Work item:
Read the entries below and pull out each line with the string "following".

Start of Data supplied

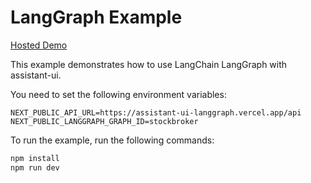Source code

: # LangGraph Example

[Hosted Demo](https://assistant-ui-langgraph.vercel.app/)

This example demonstrates how to use LangChain LangGraph with assistant-ui.

You need to set the following environment variables:

```env
NEXT_PUBLIC_API_URL=https://assistant-ui-langgraph.vercel.app/api
NEXT_PUBLIC_LANGGRAPH_GRAPH_ID=stockbroker
```

To run the example, run the following commands:

```sh
npm install
npm run dev
```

End of Data supplied

Solved exercise:
You need to set the following environment variables:
To run the example, run the following commands:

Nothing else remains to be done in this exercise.